### Exercise brief
Span requested from the data below: the line with "Le nombre $n_p$" through the line with "execution of a", both included. Give only these lines again, exactly, and leave every picture out.

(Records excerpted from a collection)
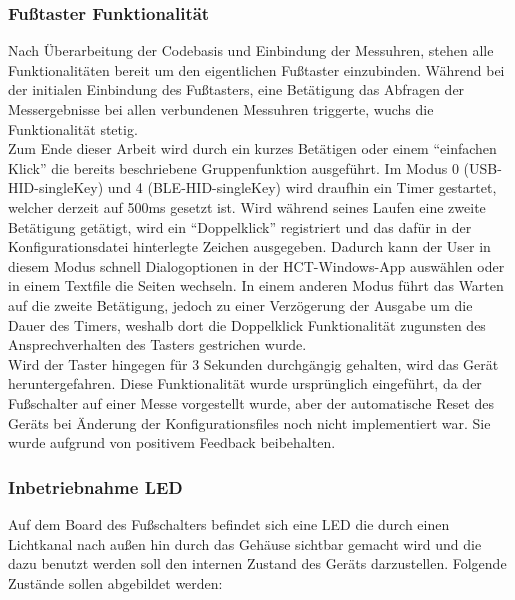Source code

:\subsubsection{Fußtaster Funktionalität}
\label{FußtasterFunktionalität}
Nach Überarbeitung der Codebasis und Einbindung der Messuhren, stehen alle Funktionalitäten bereit um den eigentlichen Fußtaster einzubinden. Während bei der initialen Einbindung des Fußtasters, eine Betätigung das Abfragen der Messergebnisse bei allen verbundenen Messuhren triggerte, wuchs die Funktionalität stetig.\\
Zum Ende dieser Arbeit wird durch ein kurzes Betätigen oder einem ``einfachen Klick'' die bereits beschriebene Gruppenfunktion ausgeführt. Im Modus 0 (USB-\ac{HID}-singleKey) und 4 (\ac{BLE}-\ac{HID}-singleKey) wird draufhin ein Timer gestartet, welcher derzeit auf 500ms gesetzt ist. Wird während seines Laufen eine zweite Betätigung getätigt, wird ein ``Doppelklick'' registriert und das dafür in der Konfigurationsdatei hinterlegte Zeichen ausgegeben. Dadurch kann der User in diesem Modus schnell Dialogoptionen in der \ac{HCT}-Windows-App auswählen oder in einem Textfile die Seiten wechseln. In einem anderen Modus führt das Warten auf die zweite Betätigung, jedoch zu einer Verzögerung der Ausgabe um die Dauer des Timers, weshalb dort die Doppelklick Funktionalität zugunsten des Ansprechverhalten des Tasters gestrichen wurde.\\
Wird der Taster hingegen für 3 Sekunden durchgängig gehalten, wird das Gerät heruntergefahren. Diese Funktionalität wurde ursprünglich eingeführt, da der Fußschalter auf einer Messe vorgestellt wurde, aber der automatische Reset des Geräts bei Änderung der Konfigurationsfiles noch nicht implementiert war. Sie wurde aufgrund von positivem Feedback beibehalten.

\subsubsection{Inbetriebnahme LED}
Auf dem Board des Fußschalters befindet sich eine \ac{LED} die durch einen Lichtkanal nach außen hin durch das Gehäuse sichtbar gemacht wird und die dazu benutzt werden soll den internen Zustand des Geräts darzustellen. Folgende Zustände sollen abgebildet werden: 

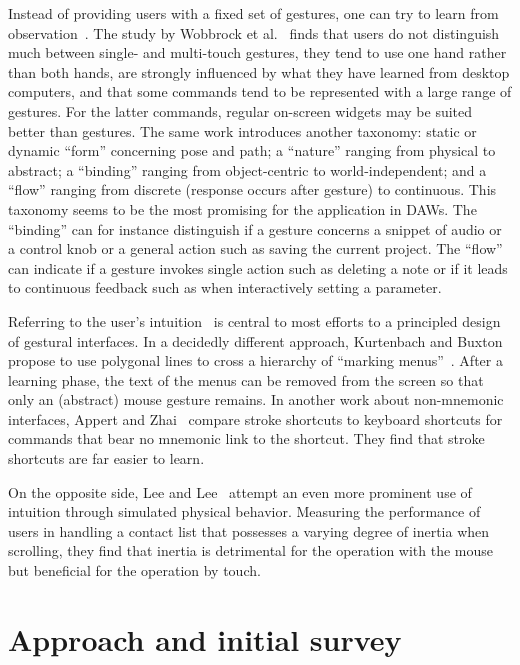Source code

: \documentclass{aes130}
\begin{document}
Instead of providing users with a fixed set of gestures, one can try to learn from observation~\cite{Akers:2007:ODM:1240866.1240868}. The study by Wobbrock et al.~\cite{Wobbrock:2009:UGS:1518701.1518866} finds that users do not distinguish much between single- and multi-touch gestures, they tend to use one hand rather than both hands, are strongly influenced by what they have learned from desktop computers, and that some commands tend to be represented with a large range of gestures. For the latter commands, regular on-screen widgets may be suited better than gestures. The same work introduces another taxonomy: static or dynamic ``form'' concerning pose and path; a ``nature'' ranging from physical to abstract; a ``binding'' ranging from object-centric to world-independent; and a ``flow'' ranging from discrete (response occurs after gesture) to continuous. This taxonomy seems to be the most promising for the application in DAWs. The ``binding'' can for instance distinguish if a gesture concerns a snippet of audio or a control knob or a general action such as saving the current project. The ``flow'' can indicate if a gesture invokes single action such as deleting a note or if it leads to continuous feedback such as when interactively setting a parameter.

Referring to the user's intuition~\cite{Naumann:2007:IUU:1784197.1784212} is central to most efforts to a principled design of gestural interfaces. In a decidedly different approach, Kurtenbach and Buxton propose to use polygonal lines to cross a hierarchy of ``marking menus''~\cite{Kurtenbach:1993:LEP:164632.164977}. After a learning phase, the text of the menus can be removed from the screen so that only an (abstract) mouse gesture remains. In another work about non-mnemonic interfaces, Appert and Zhai~\cite{Appert:2009:USC:1518701.1519052} compare stroke shortcuts to keyboard shortcuts for commands that bear no mnemonic link to the shortcut. They find that stroke shortcuts are far easier to learn.

On the opposite side, Lee and Lee~\cite{Lee:2009:EEP:1520340.1520667} attempt an even more prominent use of intuition through simulated physical behavior. Measuring the performance of users in handling a contact list that possesses a varying degree of inertia when scrolling, they find that inertia is detrimental for the operation with the mouse but beneficial for the operation by touch.

\section{Approach and initial survey}\label{initial}
\end{document}
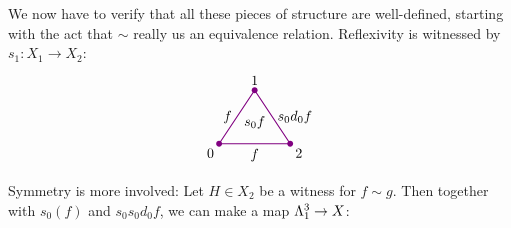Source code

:         We now have to verify that all these pieces of structure are well-defined, starting with the act that $\sim$ really us an equivalence relation.
        Reflexivity is witnessed by $s_1 \colon X_1 \to X_2$:
        \begin{equation*}
            \begin{tikzpicture}[
                scale=0.9, 
                thick, 
                color=violet, 
                every node/.style={text=black},
                dot/.style={circle, fill=violet, inner sep=1.5pt, outer sep=0pt}
            ]

                \coordinate (O) at (0,0);       %
                \coordinate (A) at (1, 1.5);    %
                \coordinate (B) at (2, 0);      %

                \draw (O) -- node[left] {$f$} (A) 
                    -- node[right] {$s_0 d_0 f$} (B) 
                    -- node[below] {$f$} cycle;

                \node[dot] at (O) {};
                \node[dot] at (A) {};
                \node[dot] at (B) {};

                \node[below left] at (O) {0};
                \node[above] at (A) {1};
                \node[below right] at (B) {2};

                \node[scale=1.0] at (1, 0.6) {$s_0 f$};

            \end{tikzpicture}
        \end{equation*}
        Symmetry is more involved: Let $H \in X_2$ be a witness for $f \sim g$. Then together with $s_0(f)$ and $s_0 s_0 d_0 f$, we can make a map $\horn{3}{1} \to X$:
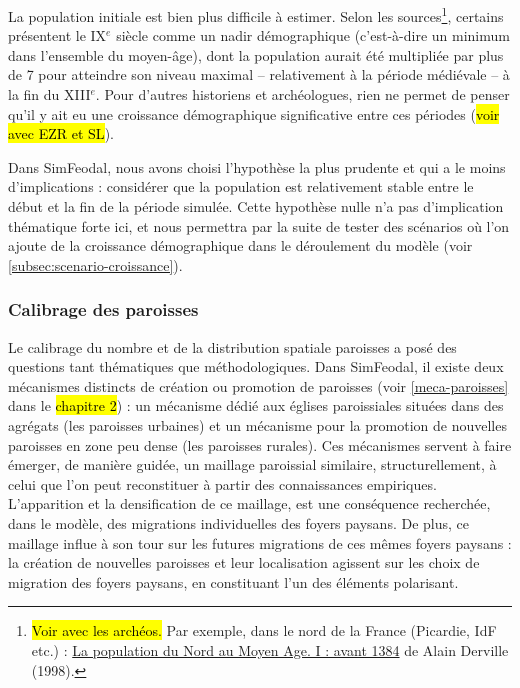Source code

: La population initiale est bien plus difficile à estimer.
Selon les sources\footnote{
	\hl{Voir avec les archéos.}
	Par exemple, dans le nord de la France (Picardie, IdF etc.) :  \og \href{https://www.persee.fr/doc/rnord_0035-2624_1998_num_80_326_2872}{La population du Nord au Moyen Age. I : avant 1384}\fg{} de Alain Derville (1998).
}, certains présentent le IX$^e$ siècle comme un \og nadir\fg{} démographique (c'est-à-dire un minimum dans l'ensemble du moyen-âge), dont la population aurait été multipliée par plus de 7 pour atteindre son niveau maximal -- relativement à la période médiévale -- à la fin du XIII$^e$.
Pour d'autres historiens et archéologues, rien ne permet de penser qu'il y ait eu une croissance démographique significative entre ces périodes (\hl{voir avec EZR et SL}).

Dans SimFeodal, nous avons choisi l'hypothèse la plus prudente et qui a le moins d'implications : considérer que la population est relativement stable entre le début et la fin de la période simulée.
Cette \og hypothèse nulle\fg{} n'a pas d'implication thématique forte ici, et nous permettra par la suite de tester des scénarios où l'on ajoute de la croissance démographique dans le déroulement du modèle (voir \cref{subsec:scenario-croissance}).


\subsubsection{Calibrage des paroisses}

Le calibrage du nombre et de la distribution spatiale paroisses a posé des questions tant thématiques que méthodologiques.
Dans SimFeodal, il existe deux mécanismes distincts de création ou promotion de paroisses (voir \cref{meca-paroisses} dans le \hl{chapitre 2}) : un mécanisme dédié aux églises paroissiales situées dans des agrégats (les paroisses \og urbaines\fg{}) et un mécanisme pour la promotion de nouvelles paroisses en zone peu dense (les paroisses \og rurales\fg{}).
Ces mécanismes servent à faire émerger, de manière guidée, un maillage paroissial similaire, structurellement, à celui que l'on peut reconstituer à partir des connaissances empiriques.
L'apparition et la densification de ce maillage, est une conséquence recherchée, dans le modèle, des migrations individuelles des foyers paysans.
De plus, ce maillage influe à son tour sur les futures migrations de ces mêmes foyers paysans : la création de nouvelles paroisses et leur localisation agissent sur les choix de migration des foyers paysans, en constituant l'un des éléments polarisant.

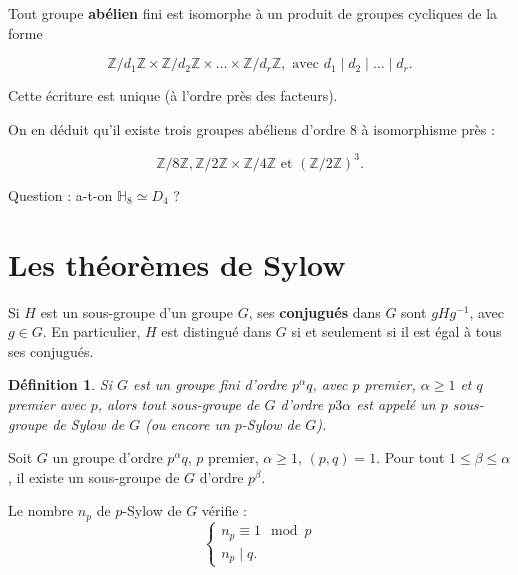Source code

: \documentclass[french]{book}
\newtheorem{definition}{Définition}[section]
\begin{document}
\begin{thm}
  Tout groupe \textbf{abélien} fini est isomorphe à un produit de groupes cycliques de la forme

  \[
  \mathbb{Z}/{ d_1 }\mathbb{Z} \times \mathbb{Z}/{ d_2 }\mathbb{Z} \times \dots \times \mathbb{Z}/{ d_r }\mathbb{Z}, \text{ avec } d_1 \mid d_2 \mid \dots \mid d_r.
  \]

  Cette écriture est unique (à l'ordre près des facteurs).
\end{thm}

On en déduit qu'il existe trois groupes abéliens d'ordre 8 à isomorphisme près :

\[
\mathbb{Z}/{ 8 }\mathbb{Z}, \mathbb{Z}/{ 2 }\mathbb{Z} \times \mathbb{Z}/{ 4 }\mathbb{Z} \text{ et }  (\mathbb{Z}/{ 2 }\mathbb{Z}) ^3.
\]

Question : a-t-on $\mathbb{H}_8 \simeq D_4$ ?

\section{Les théorèmes de Sylow}

Si $H$ est un sous-groupe d'un groupe $G$, ses \textbf{conjugués} dans $G$ sont $g H g ^{-1} $, avec $g \in G$. En particulier, $H$ est distingué dans $G$ si et seulement si il est égal à tous ses conjugués.

\begin{definition}
  Si $G$ est un groupe fini d'ordre $p ^{\alpha} q$, avec $p$ premier, $\alpha \geq 1$ et $q$ premier avec $p$, alors tout sous-groupe de $G$ d'ordre $p3\alpha$ est appelé un $p$ sous-groupe de Sylow de $G$ (ou encore un $p$-Sylow de $G$).
\end{definition}

\begin{thm}
  Soit $G$ un groupe d'ordre $p ^{\alpha} q$, $p$ premier, $\alpha \geq 1$, $(p, q)=1$. Pour tout $1 \leq \beta \leq \alpha$, il existe un sous-groupe de $G$ d'ordre $p ^{\beta}$.
\end{thm}

\begin{thm}
  Le nombre $n_p$ de $p$-Sylow de $G$ vérifie :
  \[
  \begin{cases}
    n_p \equiv 1 \mod p \\
    n_p \mid q.
  \end{cases}
  \]
\end{thm}
\end{document}
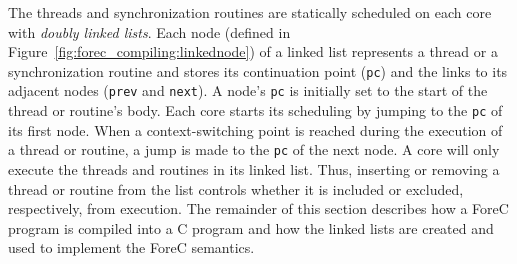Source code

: The threads and synchronization routines are statically 
scheduled on each core with \emph{doubly linked lists}. 
Each node (defined in Figure~\ref{fig:forec_compiling:linkednode}) 
of a linked list represents a thread or a synchronization
routine and stores its continuation point (\verb$pc$) and
the links to its adjacent nodes (\verb$prev$ and
\verb$next$). A node's \verb$pc$ is initially set to the
start of the thread or routine's body. Each core starts its
scheduling by jumping to the \verb$pc$ of its first node.
When a context-switching point is reached during the
execution of a thread or routine, a jump is made to the
\verb$pc$ of the next node. A core will only execute the
threads and routines in its linked list. Thus, inserting or
removing a thread or routine from the list controls whether
it is included or excluded, respectively, from execution. 
The remainder of this section describes how a ForeC program is
compiled into a C program and how the linked lists are created
and used to implement the ForeC semantics. 



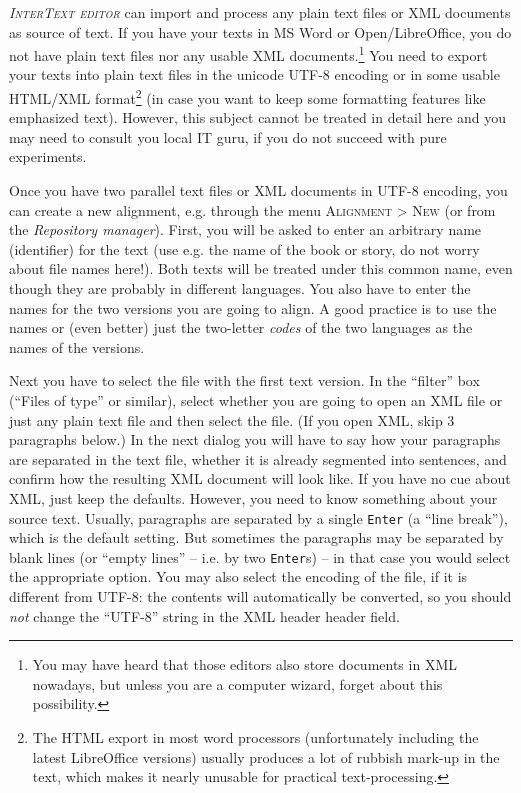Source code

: \documentclass[a4paper,10pt,oneside]{book}
\newcommand{\ITeditor}{\textit{\textsc{InterText editor}}\xspace}
\newcommand{\keys}[1]{\texttt{#1}}
\newcommand{\menu}[1]{\textsc{#1}}
\begin{document}
\ITeditor can import and process any plain text files or XML documents as source of text. If you have your texts in MS Word or Open/LibreOffice, you do not have plain text files nor any usable XML documents.\footnote{You may have heard that those editors also store documents in XML nowadays, but unless you are a computer wizard, forget about this possibility.} You need to export your texts into plain text files in the unicode UTF-8 encoding or in some usable HTML/XML format\footnote{The HTML export in most word processors (unfortunately including the latest LibreOffice versions) usually produces a lot of rubbish mark-up in the text, which makes it nearly unusable for practical text-processing.} (in case you want to keep some formatting features like emphasized text). However, this subject cannot be treated in detail here and you may need to consult you local IT guru, if you do not succeed with pure experiments.

Once you have two parallel text files or XML documents in UTF-8 encoding, you can create a new alignment, e.g. through the menu \menu{Alignment} > \menu{New} (or from the \emph{Repository manager}). First, you will be asked to enter an arbitrary name (identifier) for the text (use e.g. the name of the book or story, do not worry about file names here!). Both texts will be treated under this common name, even though they are probably in different languages. You also have to enter the names for the two versions you are going to align. A good practice is to use the names or (even better) just the two-letter \emph{codes} of the two languages as the names of the versions.

Next you have to select the file with the first text version. In the ``filter'' box (``Files of type'' or similar), select whether you are going to open an XML file or just any plain text file and then select the file. (If you open XML, skip 3 paragraphs below.) In the next dialog you will have to say how your paragraphs are separated in the text file, whether it is already segmented into sentences, and confirm how the resulting XML document will look like. If you have no cue about XML, just keep the defaults. However, you need to know something about your source text. Usually, paragraphs are separated by a single \keys{Enter} (a ``line break''), which is the default setting. But sometimes the paragraphs may be separated by blank lines (or ``empty lines'' -- i.e. by two \keys{Enter}s) -- in that case you would select the appropriate option. You may also select the encoding of the file, if it is different from UTF-8: the contents will automatically be converted, so you should \emph{not} change the ``UTF-8'' string in the XML header header field.
\end{document}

### Exercise answer
  Le nombre $n_p$ de $p$-Sylow de $G$ vérifie :
  \[
  \begin{cases}
    n_p \equiv 1 \mod p \\
    n_p \mid q.
  \end{cases}
  \]
\end{thm}
\end{document}
Source code

: The threads and synchronization routines are statically 
scheduled on each core with \emph{doubly linked lists}. 
Each node (defined in Figure~\ref{fig:forec_compiling:linkednode}) 
of a linked list represents a thread or a synchronization
routine and stores its continuation point (\verb$pc$) and
the links to its adjacent nodes (\verb$prev$ and
\verb$next$). A node's \verb$pc$ is initially set to the
start of the thread or routine's body. Each core starts its
scheduling by jumping to the \verb$pc$ of its first node.
When a context-switching point is reached during the
execution of a thread or routine, a jump is made to the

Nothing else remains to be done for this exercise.